Extell Development is wasting no time to control the entire valuable-but-largely-vacant 14-building Ring portfolio after it gained 50 percent interest in the package this week. It is already suing to force a sale of at least seven of the properties, court records show.
Gary Barnett’s Extell filed complaints yesterday in New York State Supreme Court. The move came just two days after the development firm bought a 50 percent stake in the portfolio. More filings are expected today, one source said.
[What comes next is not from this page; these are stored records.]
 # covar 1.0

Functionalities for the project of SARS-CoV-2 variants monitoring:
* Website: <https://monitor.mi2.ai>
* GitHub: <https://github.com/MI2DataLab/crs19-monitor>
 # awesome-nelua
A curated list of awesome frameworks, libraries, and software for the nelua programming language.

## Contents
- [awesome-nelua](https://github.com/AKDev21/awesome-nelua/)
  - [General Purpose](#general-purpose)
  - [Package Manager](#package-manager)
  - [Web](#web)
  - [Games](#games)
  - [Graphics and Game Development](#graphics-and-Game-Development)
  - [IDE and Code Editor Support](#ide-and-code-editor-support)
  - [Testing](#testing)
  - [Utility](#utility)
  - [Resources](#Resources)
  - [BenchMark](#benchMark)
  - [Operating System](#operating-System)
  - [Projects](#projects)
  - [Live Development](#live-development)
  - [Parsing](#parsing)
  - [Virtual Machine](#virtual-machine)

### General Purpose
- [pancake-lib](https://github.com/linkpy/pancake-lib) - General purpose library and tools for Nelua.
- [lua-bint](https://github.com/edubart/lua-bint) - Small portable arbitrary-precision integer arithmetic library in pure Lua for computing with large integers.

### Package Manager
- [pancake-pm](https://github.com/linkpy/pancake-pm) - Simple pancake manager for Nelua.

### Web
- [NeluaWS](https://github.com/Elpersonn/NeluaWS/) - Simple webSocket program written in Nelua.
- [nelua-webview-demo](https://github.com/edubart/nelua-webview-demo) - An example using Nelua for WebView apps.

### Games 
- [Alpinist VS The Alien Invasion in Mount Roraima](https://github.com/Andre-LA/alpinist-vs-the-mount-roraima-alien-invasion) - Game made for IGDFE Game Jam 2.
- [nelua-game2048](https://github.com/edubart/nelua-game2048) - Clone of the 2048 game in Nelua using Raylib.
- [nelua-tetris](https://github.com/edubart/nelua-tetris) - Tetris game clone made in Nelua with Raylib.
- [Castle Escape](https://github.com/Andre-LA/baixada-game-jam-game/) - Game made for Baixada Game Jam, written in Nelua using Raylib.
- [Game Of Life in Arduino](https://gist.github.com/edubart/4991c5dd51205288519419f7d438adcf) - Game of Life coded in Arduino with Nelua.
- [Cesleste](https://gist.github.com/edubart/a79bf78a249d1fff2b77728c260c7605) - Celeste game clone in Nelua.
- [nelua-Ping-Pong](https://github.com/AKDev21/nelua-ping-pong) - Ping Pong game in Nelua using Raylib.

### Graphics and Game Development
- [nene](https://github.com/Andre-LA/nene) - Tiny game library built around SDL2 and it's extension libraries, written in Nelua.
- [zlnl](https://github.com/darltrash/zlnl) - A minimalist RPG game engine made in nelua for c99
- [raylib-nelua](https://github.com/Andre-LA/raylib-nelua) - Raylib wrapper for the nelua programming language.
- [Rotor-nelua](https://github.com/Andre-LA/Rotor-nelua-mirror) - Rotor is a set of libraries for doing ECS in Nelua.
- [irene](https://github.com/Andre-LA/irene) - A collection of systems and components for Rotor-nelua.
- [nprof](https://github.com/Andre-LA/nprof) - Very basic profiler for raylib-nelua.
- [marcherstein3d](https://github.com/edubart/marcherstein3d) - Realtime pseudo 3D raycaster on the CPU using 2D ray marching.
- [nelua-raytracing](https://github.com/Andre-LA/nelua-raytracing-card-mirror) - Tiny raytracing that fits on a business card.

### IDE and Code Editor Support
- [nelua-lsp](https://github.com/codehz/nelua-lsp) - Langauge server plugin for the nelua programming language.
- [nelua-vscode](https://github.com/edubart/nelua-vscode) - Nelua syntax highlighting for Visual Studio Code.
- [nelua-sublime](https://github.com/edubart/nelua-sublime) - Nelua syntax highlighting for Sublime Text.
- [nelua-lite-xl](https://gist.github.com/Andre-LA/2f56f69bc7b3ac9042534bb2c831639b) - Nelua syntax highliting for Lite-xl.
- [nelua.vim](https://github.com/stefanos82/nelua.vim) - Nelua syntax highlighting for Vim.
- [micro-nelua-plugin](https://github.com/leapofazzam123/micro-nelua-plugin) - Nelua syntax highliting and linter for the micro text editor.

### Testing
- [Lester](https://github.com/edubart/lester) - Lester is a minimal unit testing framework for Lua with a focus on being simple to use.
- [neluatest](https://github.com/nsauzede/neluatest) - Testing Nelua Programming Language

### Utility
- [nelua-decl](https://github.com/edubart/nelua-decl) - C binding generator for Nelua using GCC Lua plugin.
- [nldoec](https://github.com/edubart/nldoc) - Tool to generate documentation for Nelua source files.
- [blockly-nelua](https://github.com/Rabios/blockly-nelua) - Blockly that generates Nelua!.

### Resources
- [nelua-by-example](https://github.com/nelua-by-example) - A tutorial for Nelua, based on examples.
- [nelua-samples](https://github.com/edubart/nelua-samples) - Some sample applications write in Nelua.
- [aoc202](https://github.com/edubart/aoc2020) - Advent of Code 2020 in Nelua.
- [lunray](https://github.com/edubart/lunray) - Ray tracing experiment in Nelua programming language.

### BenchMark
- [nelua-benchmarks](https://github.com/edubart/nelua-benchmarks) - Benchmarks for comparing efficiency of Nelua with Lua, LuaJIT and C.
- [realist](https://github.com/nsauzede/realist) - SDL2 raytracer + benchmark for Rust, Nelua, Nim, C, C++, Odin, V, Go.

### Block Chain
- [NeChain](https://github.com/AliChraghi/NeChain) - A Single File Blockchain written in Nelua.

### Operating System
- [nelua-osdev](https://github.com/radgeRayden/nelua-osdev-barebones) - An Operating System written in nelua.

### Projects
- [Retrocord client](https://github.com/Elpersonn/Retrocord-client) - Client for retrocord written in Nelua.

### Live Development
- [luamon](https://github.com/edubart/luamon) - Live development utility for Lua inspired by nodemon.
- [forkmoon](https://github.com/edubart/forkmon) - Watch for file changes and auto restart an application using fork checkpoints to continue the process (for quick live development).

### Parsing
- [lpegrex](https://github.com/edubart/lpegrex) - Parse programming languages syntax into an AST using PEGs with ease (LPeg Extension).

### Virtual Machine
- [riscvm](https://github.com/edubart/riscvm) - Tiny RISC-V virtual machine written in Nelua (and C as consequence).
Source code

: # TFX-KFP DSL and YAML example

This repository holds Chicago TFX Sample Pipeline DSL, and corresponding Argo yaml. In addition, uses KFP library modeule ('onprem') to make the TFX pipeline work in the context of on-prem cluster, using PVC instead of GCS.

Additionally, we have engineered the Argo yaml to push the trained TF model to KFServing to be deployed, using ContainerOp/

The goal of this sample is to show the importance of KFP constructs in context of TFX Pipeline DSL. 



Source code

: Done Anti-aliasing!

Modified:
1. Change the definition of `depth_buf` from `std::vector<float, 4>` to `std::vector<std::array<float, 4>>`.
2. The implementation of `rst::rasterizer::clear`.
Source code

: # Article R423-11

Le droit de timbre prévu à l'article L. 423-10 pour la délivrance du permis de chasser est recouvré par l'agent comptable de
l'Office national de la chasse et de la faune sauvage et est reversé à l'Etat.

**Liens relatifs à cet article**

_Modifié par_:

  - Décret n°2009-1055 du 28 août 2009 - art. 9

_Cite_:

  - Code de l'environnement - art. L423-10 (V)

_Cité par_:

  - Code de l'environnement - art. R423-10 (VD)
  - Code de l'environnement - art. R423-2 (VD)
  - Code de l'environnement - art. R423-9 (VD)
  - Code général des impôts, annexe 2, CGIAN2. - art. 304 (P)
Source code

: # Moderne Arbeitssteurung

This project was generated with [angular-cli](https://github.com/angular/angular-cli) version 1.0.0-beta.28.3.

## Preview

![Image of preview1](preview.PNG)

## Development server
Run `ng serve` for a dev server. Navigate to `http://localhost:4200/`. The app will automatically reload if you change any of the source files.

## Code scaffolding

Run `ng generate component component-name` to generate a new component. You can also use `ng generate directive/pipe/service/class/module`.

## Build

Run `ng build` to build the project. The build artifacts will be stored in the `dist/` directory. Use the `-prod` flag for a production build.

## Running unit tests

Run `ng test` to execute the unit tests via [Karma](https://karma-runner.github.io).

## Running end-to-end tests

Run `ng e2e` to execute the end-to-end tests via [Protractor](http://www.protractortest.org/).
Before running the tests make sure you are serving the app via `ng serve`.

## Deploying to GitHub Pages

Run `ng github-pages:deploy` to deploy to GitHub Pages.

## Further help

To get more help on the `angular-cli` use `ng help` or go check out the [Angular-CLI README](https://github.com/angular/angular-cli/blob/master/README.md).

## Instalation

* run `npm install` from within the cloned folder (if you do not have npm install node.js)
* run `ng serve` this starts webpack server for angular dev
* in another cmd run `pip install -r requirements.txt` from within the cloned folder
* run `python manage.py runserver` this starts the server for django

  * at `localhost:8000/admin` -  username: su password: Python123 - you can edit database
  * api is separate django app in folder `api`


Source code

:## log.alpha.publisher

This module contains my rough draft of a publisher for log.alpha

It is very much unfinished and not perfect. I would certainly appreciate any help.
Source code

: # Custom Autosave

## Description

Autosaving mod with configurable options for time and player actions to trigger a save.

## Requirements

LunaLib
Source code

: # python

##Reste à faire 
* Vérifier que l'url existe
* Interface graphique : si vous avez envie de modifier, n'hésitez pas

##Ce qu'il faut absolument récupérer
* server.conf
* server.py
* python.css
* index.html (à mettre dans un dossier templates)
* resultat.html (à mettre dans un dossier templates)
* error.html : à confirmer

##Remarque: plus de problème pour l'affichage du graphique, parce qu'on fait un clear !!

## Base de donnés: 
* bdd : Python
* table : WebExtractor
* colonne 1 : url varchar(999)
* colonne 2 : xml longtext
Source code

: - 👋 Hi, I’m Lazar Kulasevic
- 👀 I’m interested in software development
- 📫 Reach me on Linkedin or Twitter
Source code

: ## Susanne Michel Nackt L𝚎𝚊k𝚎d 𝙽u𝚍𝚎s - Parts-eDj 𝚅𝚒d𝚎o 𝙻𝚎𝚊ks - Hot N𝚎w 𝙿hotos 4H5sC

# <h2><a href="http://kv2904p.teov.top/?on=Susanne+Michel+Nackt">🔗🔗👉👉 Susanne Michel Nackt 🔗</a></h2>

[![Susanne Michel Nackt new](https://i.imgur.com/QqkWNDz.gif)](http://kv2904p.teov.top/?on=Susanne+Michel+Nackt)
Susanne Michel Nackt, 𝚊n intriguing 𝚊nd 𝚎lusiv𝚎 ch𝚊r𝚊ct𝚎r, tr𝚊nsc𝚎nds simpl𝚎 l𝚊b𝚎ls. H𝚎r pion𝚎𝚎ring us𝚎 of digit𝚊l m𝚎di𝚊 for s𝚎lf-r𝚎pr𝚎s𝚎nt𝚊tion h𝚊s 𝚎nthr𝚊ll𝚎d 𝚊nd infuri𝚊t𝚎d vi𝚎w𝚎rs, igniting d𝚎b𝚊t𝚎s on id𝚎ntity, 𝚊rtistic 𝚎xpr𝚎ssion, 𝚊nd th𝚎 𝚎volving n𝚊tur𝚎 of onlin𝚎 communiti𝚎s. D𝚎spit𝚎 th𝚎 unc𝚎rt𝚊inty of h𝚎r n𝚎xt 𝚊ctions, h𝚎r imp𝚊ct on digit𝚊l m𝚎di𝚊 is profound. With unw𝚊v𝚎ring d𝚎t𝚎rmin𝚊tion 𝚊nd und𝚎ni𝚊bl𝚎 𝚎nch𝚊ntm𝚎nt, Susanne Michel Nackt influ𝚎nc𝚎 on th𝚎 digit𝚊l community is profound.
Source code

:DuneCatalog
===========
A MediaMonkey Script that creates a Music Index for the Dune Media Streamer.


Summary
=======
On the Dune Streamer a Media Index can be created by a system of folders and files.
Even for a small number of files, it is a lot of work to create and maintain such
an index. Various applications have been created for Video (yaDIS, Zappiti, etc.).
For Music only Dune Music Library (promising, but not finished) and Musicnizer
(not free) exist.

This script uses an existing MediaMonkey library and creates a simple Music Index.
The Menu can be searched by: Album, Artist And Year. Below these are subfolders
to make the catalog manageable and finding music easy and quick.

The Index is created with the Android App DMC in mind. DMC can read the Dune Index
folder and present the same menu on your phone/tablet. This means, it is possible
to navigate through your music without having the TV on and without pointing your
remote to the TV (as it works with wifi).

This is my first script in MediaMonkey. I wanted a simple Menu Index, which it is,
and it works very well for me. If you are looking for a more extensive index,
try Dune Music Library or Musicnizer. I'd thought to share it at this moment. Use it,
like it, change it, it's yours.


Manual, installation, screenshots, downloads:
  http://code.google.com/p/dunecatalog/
For decades, brothers Frank and Michael Ring each owned a 50 percent stake in the properties concentrated in the booming Midtown South market. Frank Ring, through F.M. Ring Associates, was largely responsible for managing them. Over the last decade, however, and accelerating in recent years, the buildings became increasingly vacant, and the once profitable portfolio began to lose money, court records show.
The judicial sale is needed because Extell and Frank Ring each own a so-called tenant in common interest, and would allow either Extell, Frank Ring or an outside buyer to purchase the properties at auction.
Princeton Holdings and its partners, including debt investor the Bluestone Group (led by debt investors including Tabak’s brother Eli), put down a $10 million deposit in 2011 in an effort to buy half of Michael Ring’s stake, or 25 percent of the package, for $112.5 million. But, Michael Ring balked at the deal, and the parties battled in court until Extell settled the dispute by snapping up Princeton Holdings’ interest for $74 million and paying Michael Ring an undisclosed sum.
The 1 million-square-foot portfolio includes 212 Fifth Avenue, 125 West 24th Street, 23 West 24th Street and 34 West 17th Street, and is estimated to be worth from $400 million to $500 million.
One source said Extell wanted to move quickly in an effort to consolidate the sale of the package with a related judicial sale a judge recently approved for 251 Park Avenue South. That building is now 75 percent controlled by Extell, with Frank Ring owning the remaining 25 percent.
Frank Ring and Extell did not immediately respond to a request for comment. Michael Ring could not be reached for comment.